==== Entries provided
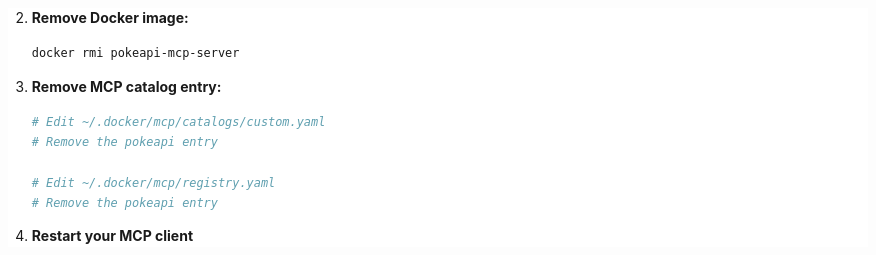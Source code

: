 2. **Remove Docker image:**
   ```bash
   docker rmi pokeapi-mcp-server
   ```

3. **Remove MCP catalog entry:**
   ```bash
   # Edit ~/.docker/mcp/catalogs/custom.yaml
   # Remove the pokeapi entry
   
   # Edit ~/.docker/mcp/registry.yaml
   # Remove the pokeapi entry
   ```

4. **Restart your MCP client**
========
Where does the word "yaml" appear in the records above? Return every line that holds it.

Output of the exercise.
   # Edit ~/.docker/mcp/catalogs/custom.yaml
   # Edit ~/.docker/mcp/registry.yaml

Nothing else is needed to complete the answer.